Random effects model are also built considering the same variables as the fixed effects models.
model_random_1 <- plm(allmort ~ beertax + aidall + unrate + perinc + allnite + pop1517+ pop1820,
model='random',data = total_data_frame)
Balanced Panel: n = 48, T = 7, N = 336
Effects:
var std.dev share
idiosyncratic 3759.96 61.32 0.22
individual 13313.58 115.38 0.78
theta: 0.8031
Residuals:
Min. 1st Qu. Median 3rd Qu. Max.
-311.41641 -40.15302 -0.85205 40.18391 383.06229
Coefficients:
Estimate Std. Error z-value Pr(>|z|)
(Intercept) -1.1189e+02 1.3697e+02 -0.8168 0.414014
beertax 1.1165e+02 4.0961e+01 2.7257 0.006416 **
aidall 2.4543e-01 8.9807e-02 2.7329 0.006278 **
unrate -2.5205e+01 4.1560e+00 -6.0649 1.321e-09 ***
perinc 2.1827e-02 7.7302e-03 2.8236 0.004749 **
allnite 2.3945e+00 2.2974e-01 10.4225 < 2.2e-16 ***
pop1517 2.0203e-03 4.1460e-04 4.8729 1.100e-06 ***
pop1820 -4.4177e-04 3.8676e-04 -1.1422 0.253354
---
Signif. codes: 0 ‘***’ 0.001 ‘**’ 0.01 ‘*’ 0.05 ‘.’ 0.1 ‘ ’ 1
Total Sum of Squares: 14211000
Residual Sum of Squares: 1940000
R-Squared: 0.86349
Adj. R-Squared: 0.86058
Chisq: 2074.76 on 7 DF, p-value: < 2.22e-16
The variables from fixed effects mode and random effects model are the same but their coefficients differ.

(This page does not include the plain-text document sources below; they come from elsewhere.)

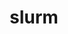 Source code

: ---
title: "slurm"
layout: cache
categories: [package, v0.20.2]
meta: {"versions": ["23-02-1-1"], "compilers": ["gcc@=11.1.0", "gcc@=11.3.0", "gcc@=7.5.0"], "oss": ["ubuntu18.04", "ubuntu20.04", "ubuntu22.04"], "platforms": ["linux"], "targets": ["ppc64le", "x86_64_v3"], "stacks": ["e4s", "e4s-power", "radiuss", "root", "tutorial"], "num_specs": 4, "num_specs_by_stack": {"radiuss": 1, "root": 4, "e4s-power": 1, "e4s": 1, "tutorial": 1}}
spec_details: [{"hash": "aho2g45vm6mppnvyuazdqgfe6fu7t6z4", "compiler": "gcc@=7.5.0", "versions": ["23-02-1-1"], "os": "ubuntu18.04", "platform": "linux", "target": "x86_64_v3", "variants": ["build_system=autotools", "~gtk", "~hdf5", "~hwloc", "~mariadb", "~pmix", "+readline", "~restd", "sysconfdir=PREFIX/etc"], "stacks": ["radiuss", "root"], "size": "-", "tarball": "https://binaries.spack.io/releases/v0.20.2/build_cache/linux-ubuntu18.04-x86_64_v3/gcc-7.5.0/slurm-23-02-1-1/linux-ubuntu18.04-x86_64_v3-gcc-7.5.0-slurm-23-02-1-1-aho2g45vm6mppnvyuazdqgfe6fu7t6z4.spack"}, {"hash": "hu5wdqo57syi6ylhalinxflgm7xcfvnk", "compiler": "gcc@=11.1.0", "versions": ["23-02-1-1"], "os": "ubuntu20.04", "platform": "linux", "target": "ppc64le", "variants": ["build_system=autotools", "~gtk", "~hdf5", "~hwloc", "~mariadb", "~pmix", "+readline", "~restd", "sysconfdir=PREFIX/etc"], "stacks": ["e4s-power", "root"], "size": "-", "tarball": "https://binaries.spack.io/releases/v0.20.2/build_cache/linux-ubuntu20.04-ppc64le/gcc-11.1.0/slurm-23-02-1-1/linux-ubuntu20.04-ppc64le-gcc-11.1.0-slurm-23-02-1-1-hu5wdqo57syi6ylhalinxflgm7xcfvnk.spack"}, {"hash": "2td2k6mdnbqkbnxmb632hyxvk3swuy6v", "compiler": "gcc@=11.1.0", "versions": ["23-02-1-1"], "os": "ubuntu20.04", "platform": "linux", "target": "x86_64_v3", "variants": ["build_system=autotools", "~gtk", "~hdf5", "~hwloc", "~mariadb", "~pmix", "+readline", "~restd", "sysconfdir=PREFIX/etc"], "stacks": ["root", "e4s"], "size": "-", "tarball": "https://binaries.spack.io/releases/v0.20.2/build_cache/linux-ubuntu20.04-x86_64_v3/gcc-11.1.0/slurm-23-02-1-1/linux-ubuntu20.04-x86_64_v3-gcc-11.1.0-slurm-23-02-1-1-2td2k6mdnbqkbnxmb632hyxvk3swuy6v.spack"}, {"hash": "ihmyp6crn7omlkrxxbyme2iansyj2ya2", "compiler": "gcc@=11.3.0", "versions": ["23-02-1-1"], "os": "ubuntu22.04", "platform": "linux", "target": "x86_64_v3", "variants": ["build_system=autotools", "~gtk", "~hdf5", "~hwloc", "~mariadb", "~pmix", "+readline", "~restd", "sysconfdir=PREFIX/etc"], "stacks": ["tutorial", "root"], "size": "-", "tarball": "https://binaries.spack.io/releases/v0.20.2/build_cache/linux-ubuntu22.04-x86_64_v3/gcc-11.3.0/slurm-23-02-1-1/linux-ubuntu22.04-x86_64_v3-gcc-11.3.0-slurm-23-02-1-1-ihmyp6crn7omlkrxxbyme2iansyj2ya2.spack"}]
--- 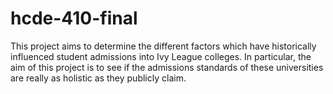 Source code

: # hcde-410-final
This project aims to determine the different factors which have historically influenced student admissions into Ivy League colleges. In particular, the aim of this project is to see if the admissions standards of these universities are really as holistic as they publicly claim. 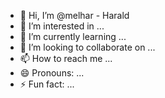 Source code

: - 👋 Hi, I’m @melhar - Harald
- 👀 I’m interested in ...
- 🌱 I’m currently learning ...
- 💞️ I’m looking to collaborate on ...
- 📫 How to reach me ...
- 😄 Pronouns: ...
- ⚡ Fun fact: ...

<!---
melhar/melhar is a ✨ special ✨ repository because its `README.md` (this file) appears on your GitHub profile.
You can click the Preview link to take a look at your changes.
--->
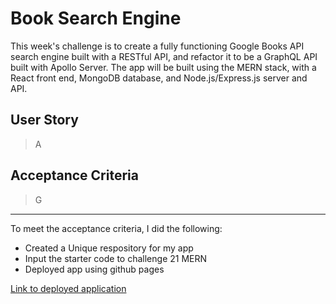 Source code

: # Book Search Engine
This week's challenge is to create a fully functioning Google Books API search engine built with a RESTful API, and refactor it to be a GraphQL API built with Apollo Server. The app will be built using the MERN stack, with a React front end, MongoDB database, and Node.js/Express.js server and API.



## User Story
> A


## Acceptance Criteria
> G

---

To meet the acceptance criteria, I did the following:
-  Created a Unique respository for my app
-  Input the starter code to challenge 21 MERN
-  Deployed app using github pages

[Link to deployed application]() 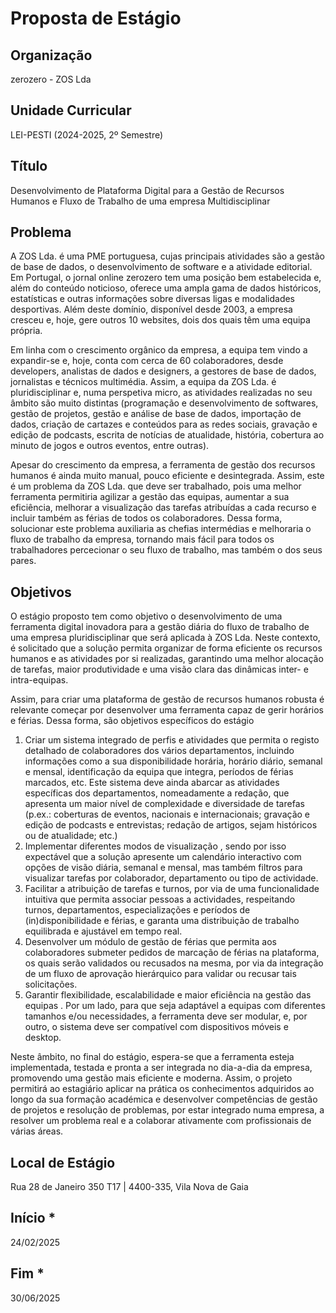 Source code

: # Proposta de Estágio

## Organização
zerozero - ZOS Lda

## Unidade Curricular
LEI-PESTI (2024-2025, 2º Semestre)

## Título 
Desenvolvimento de Plataforma Digital para a Gestão de Recursos Humanos e Fluxo de Trabalho de uma empresa Multidisciplinar


## Problema
A ZOS Lda. é uma PME portuguesa, cujas principais atividades são a gestão de base de dados, o desenvolvimento de software e a atividade editorial. Em Portugal, o jornal online zerozero tem uma posição bem estabelecida e, além do conteúdo noticioso, oferece uma ampla gama de dados históricos, estatísticas e outras informações sobre diversas ligas e modalidades desportivas. Além deste domínio, disponível desde 2003, a empresa cresceu e, hoje, gere outros 10 websites, dois dos quais têm uma equipa própria.

Em linha com o crescimento orgânico da empresa, a equipa tem vindo a expandir-se e, hoje, conta com cerca de 60 colaboradores, desde developers, analistas de dados e designers, a gestores de base de dados, jornalistas e técnicos multimédia. Assim, a equipa da ZOS Lda. é pluridisciplinar e, numa perspetiva micro, as atividades realizadas no seu âmbito são muito distintas (programação e desenvolvimento de softwares, gestão de projetos, gestão e análise de base de dados, importação de dados, criação de cartazes e conteúdos para as redes sociais, gravação e edição de podcasts, escrita de notícias de atualidade, história, cobertura ao minuto de jogos e outros eventos, entre outras).

Apesar do crescimento da empresa, a ferramenta de gestão dos recursos humanos é ainda muito manual, pouco eficiente e desintegrada. Assim, este é um problema da ZOS Lda. que deve ser trabalhado, pois uma melhor ferramenta permitiria agilizar a gestão das equipas, aumentar a sua eficiência, melhorar a visualização das tarefas atribuídas a cada recurso e incluir também as férias de todos os colaboradores. Dessa forma, solucionar este problema auxiliaria as chefias intermédias e melhoraria o fluxo de trabalho da empresa, tornando mais fácil para todos os trabalhadores percecionar o seu fluxo de trabalho, mas também o dos seus pares.

## Objetivos

O estágio proposto tem como objetivo o desenvolvimento de uma ferramenta digital inovadora para a gestão diária do fluxo de trabalho de uma empresa pluridisciplinar que será aplicada à ZOS Lda. Neste contexto, é solicitado que a solução permita organizar de forma eficiente os recursos humanos e as atividades por si realizadas, garantindo uma melhor alocação de tarefas, maior produtividade e uma visão clara das dinâmicas inter- e intra-equipas.

Assim, para criar uma plataforma de gestão de recursos humanos robusta é relevante começar por desenvolver uma ferramenta capaz de gerir horários e férias. Dessa forma, são objetivos específicos do estágio
1. Criar um sistema integrado de perfis e atividades que permita o registo detalhado de colaboradores dos vários departamentos, incluindo informações como a sua disponibilidade horária, horário diário, semanal e mensal, identificação da equipa que integra, períodos de férias marcados, etc. Este sistema deve ainda abarcar as atividades específicas dos departamentos, nomeadamente a redação, que apresenta um maior nível de complexidade e diversidade de tarefas (p.ex.: coberturas de eventos, nacionais e internacionais; gravação e edição de podcasts e entrevistas; redação de artigos, sejam históricos ou de atualidade; etc.)
2. Implementar diferentes modos de visualização , sendo por isso expectável que a solução apresente um calendário interactivo com opções de visão diária, semanal e mensal, mas também filtros para visualizar tarefas por colaborador, departamento ou tipo de actividade.
3. Facilitar a atribuição de tarefas e turnos, por via de uma funcionalidade intuitiva que permita associar pessoas a actividades, respeitando turnos, departamentos, especializações e períodos de (in)disponibilidade e férias, e garanta uma distribuição de trabalho equilibrada e ajustável em tempo real.
4. Desenvolver um módulo de gestão de férias que permita aos colaboradores submeter pedidos de marcação de férias na plataforma, os quais serão validados ou recusados na mesma, por via da integração de um fluxo de aprovação hierárquico para validar ou recusar tais solicitações.
5. Garantir flexibilidade, escalabilidade e maior eficiência na gestão das equipas . Por um lado, para que seja adaptável a equipas com diferentes tamanhos e/ou necessidades, a ferramenta deve ser modular, e, por outro, o sistema deve ser compatível com dispositivos móveis e desktop.

Neste âmbito, no final do estágio, espera-se que a ferramenta esteja implementada, testada e pronta a ser integrada no dia-a-dia da empresa, promovendo uma gestão mais eficiente e moderna. Assim, o projeto permitirá ao estagiário aplicar na prática os conhecimentos adquiridos ao longo da sua formação académica e desenvolver competências de gestão de projetos e resolução de problemas, por estar integrado numa empresa, a resolver um problema real e a colaborar ativamente com profissionais de várias áreas.

## Local de Estágio 
Rua 28 de Janeiro 350 T17 | 4400-335, Vila Nova de Gaia

## Início *
24/02/2025

## Fim *
30/06/2025

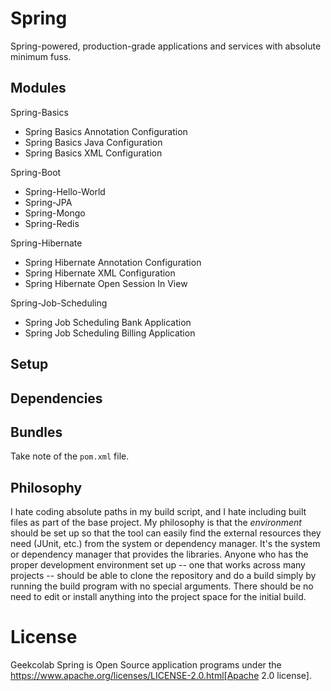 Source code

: # Spring
Spring-powered, production-grade applications and services with absolute minimum fuss.

## Modules

Spring-Basics
- Spring Basics Annotation Configuration
- Spring Basics Java Configuration
- Spring Basics XML Configuration

Spring-Boot
- Spring-Hello-World
- Spring-JPA
- Spring-Mongo
- Spring-Redis
   
Spring-Hibernate
- Spring Hibernate Annotation Configuration
- Spring Hibernate XML Configuration
- Spring Hibernate Open Session In View
   
Spring-Job-Scheduling
- Spring Job Scheduling Bank Application
- Spring Job Scheduling Billing Application
    
## Setup



## Dependencies



## Bundles

Take note of the `pom.xml` file.

## Philosophy

I hate coding absolute paths in my build script, and I hate including
built files as part of the base project. My philosophy is that the
*environment* should be set up so that the tool can easily find the
external resources they need (JUnit, etc.) from the system or
dependency manager. It's the system or dependency manager that
provides the libraries. Anyone who has the proper development
environment set up -- one that works across many projects -- should be
able to clone the repository and do a build simply by running the
build program with no special arguments. There should be no need to
edit or install anything into the project space for the initial build.

# License
Geekcolab Spring is Open Source application programs under the https://www.apache.org/licenses/LICENSE-2.0.html[Apache 2.0 license].
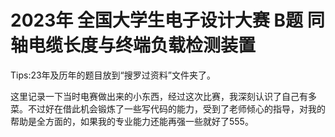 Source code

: # 2023年 全国大学生电子设计大赛 B题 同轴电缆长度与终端负载检测装置

Tips:23年及历年的题目放到“搜罗过资料”文件夹了。



这里记录一下当时电赛做出来的小东西，经过这次比赛，我深刻认识了自己有多菜。不过好在借此机会锻炼了一些写代码的能力，受到了老师倾心的指导，对我的帮助是全方面的，如果我的专业能力还能再强一些就好了555。
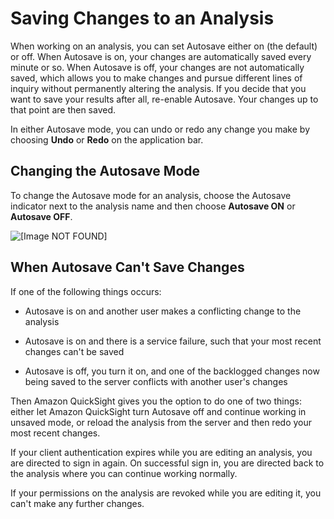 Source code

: # Saving Changes to an Analysis<a name="saving-changes-to-an-analysis"></a>

When working on an analysis, you can set Autosave either on \(the default\) or off\. When Autosave is on, your changes are automatically saved every minute or so\. When Autosave is off, your changes are not automatically saved, which allows you to make changes and pursue different lines of inquiry without permanently altering the analysis\. If you decide that you want to save your results after all, re\-enable Autosave\. Your changes up to that point are then saved\.

In either Autosave mode, you can undo or redo any change you make by choosing **Undo** or **Redo** on the application bar\.

## Changing the Autosave Mode<a name="changing-autosave"></a>

To change the Autosave mode for an analysis, choose the Autosave indicator next to the analysis name and then choose **Autosave ON** or **Autosave OFF**\.

![\[Image NOT FOUND\]](http://docs.aws.amazon.com/quicksight/latest/user/images/autosave.png)

## When Autosave Can't Save Changes<a name="conflicting-changes"></a>

If one of the following things occurs: 

+ Autosave is on and another user makes a conflicting change to the analysis

+ Autosave is on and there is a service failure, such that your most recent changes can't be saved

+ Autosave is off, you turn it on, and one of the backlogged changes now being saved to the server conflicts with another user's changes

Then Amazon QuickSight gives you the option to do one of two things: either let Amazon QuickSight turn Autosave off and continue working in unsaved mode, or reload the analysis from the server and then redo your most recent changes\. 

If your client authentication expires while you are editing an analysis, you are directed to sign in again\. On successful sign in, you are directed back to the analysis where you can continue working normally\.

If your permissions on the analysis are revoked while you are editing it, you can't make any further changes\. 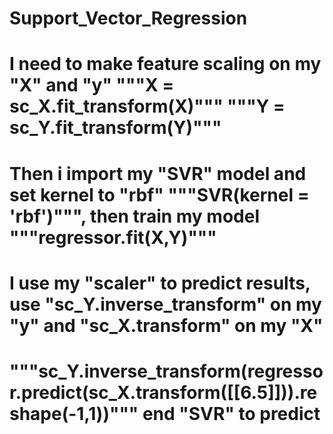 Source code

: # Support_Vector_Regression
# I need to make feature scaling on my "X" and "y" """X = sc_X.fit_transform(X)""" """Y = sc_Y.fit_transform(Y)"""
# Then i import my "SVR" model and set kernel to "rbf" """SVR(kernel = 'rbf')""", then train my model """regressor.fit(X,Y)"""
# I use my "scaler" to predict results, use "sc_Y.inverse_transform" on my "y" and "sc_X.transform" on my "X" 
# """sc_Y.inverse_transform(regressor.predict(sc_X.transform([[6.5]])).reshape(-1,1))""" end "SVR" to predict
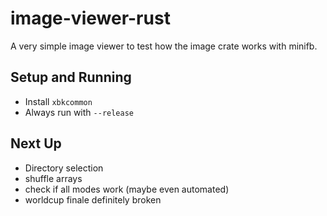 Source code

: # image-viewer-rust

A very simple image viewer to test how the image crate works with minifb.

## Setup and Running

* Install `xbkcommon`
* Always run with `--release`

## Next Up

* Directory selection
* shuffle arrays 
* check if all modes work (maybe even automated)
* worldcup finale definitely broken
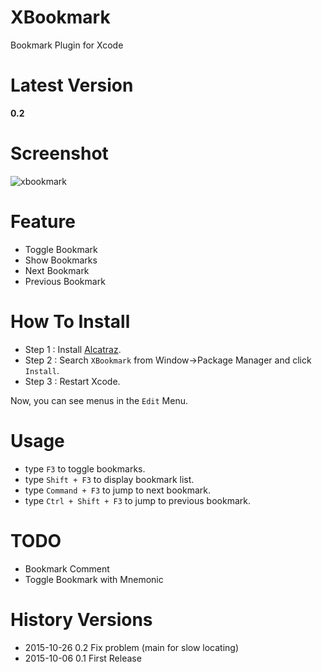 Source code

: # XBookmark
Bookmark Plugin for Xcode

# Latest Version
**0.2**

# Screenshot

![xbookmark](http://everettjf.github.io/images/extern/xbookmark3.png)

# Feature
- Toggle Bookmark
- Show Bookmarks
- Next Bookmark
- Previous Bookmark

# How To Install

- Step 1 : Install [Alcatraz](http://alcatraz.io).
- Step 2 : Search `XBookmark` from Window->Package Manager and click `Install`.
- Step 3 : Restart Xcode.

Now, you can see menus in the `Edit` Menu.

# Usage
- type `F3` to toggle bookmarks.
- type `Shift + F3` to display bookmark list.
- type `Command + F3` to jump to next bookmark.
- type `Ctrl + Shift + F3` to jump to previous bookmark.

# TODO
- Bookmark Comment
- Toggle Bookmark with Mnemonic

# History Versions

- 2015-10-26 0.2 Fix problem (main for slow locating)
- 2015-10-06 0.1 First Release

In order to determine which model is better suited for our panel data, we build a hypothesis test to determine the best model.
Let us consider:
Null Hypothesis H0 : Random effects model is better than Fixed effects model.
Alternative Hypothesis H1: Fixed effects model is better than Random effects model.
- We perform a Hausman test to validate our hypothesis.
Hausman Test
data: allmort ~ beertax + aidall + unrate + perinc + allnite + pop1517 + ...
chisq = 201.76, df = 7, p-value < 2.2e-16
alternative hypothesis: one model is inconsistent
From Hausman test we can reject the null hypothesis that Random effects model is better and consider to go with Fixed effects model
The data we have is only for 7 years which is far less when compared to the history of evolution of transportation. Some policies might have changed before or after the given years in the data set. This may be a reason why we couldn't find a significance dependency of Vehicle Fatalities on very strong policies like "Beer tax (beertax)". Some states may have more hilly areas which would have accident prone areas resulting in increase of Vehicle Fatalities. Some states may have bad road conditions which may also lead to accidents involving heavy vehicles. We can explain the data more robustly and accurately by including more years of data or some variables like "Road conditions", "Number of Dangerous routes", “Busy roads”.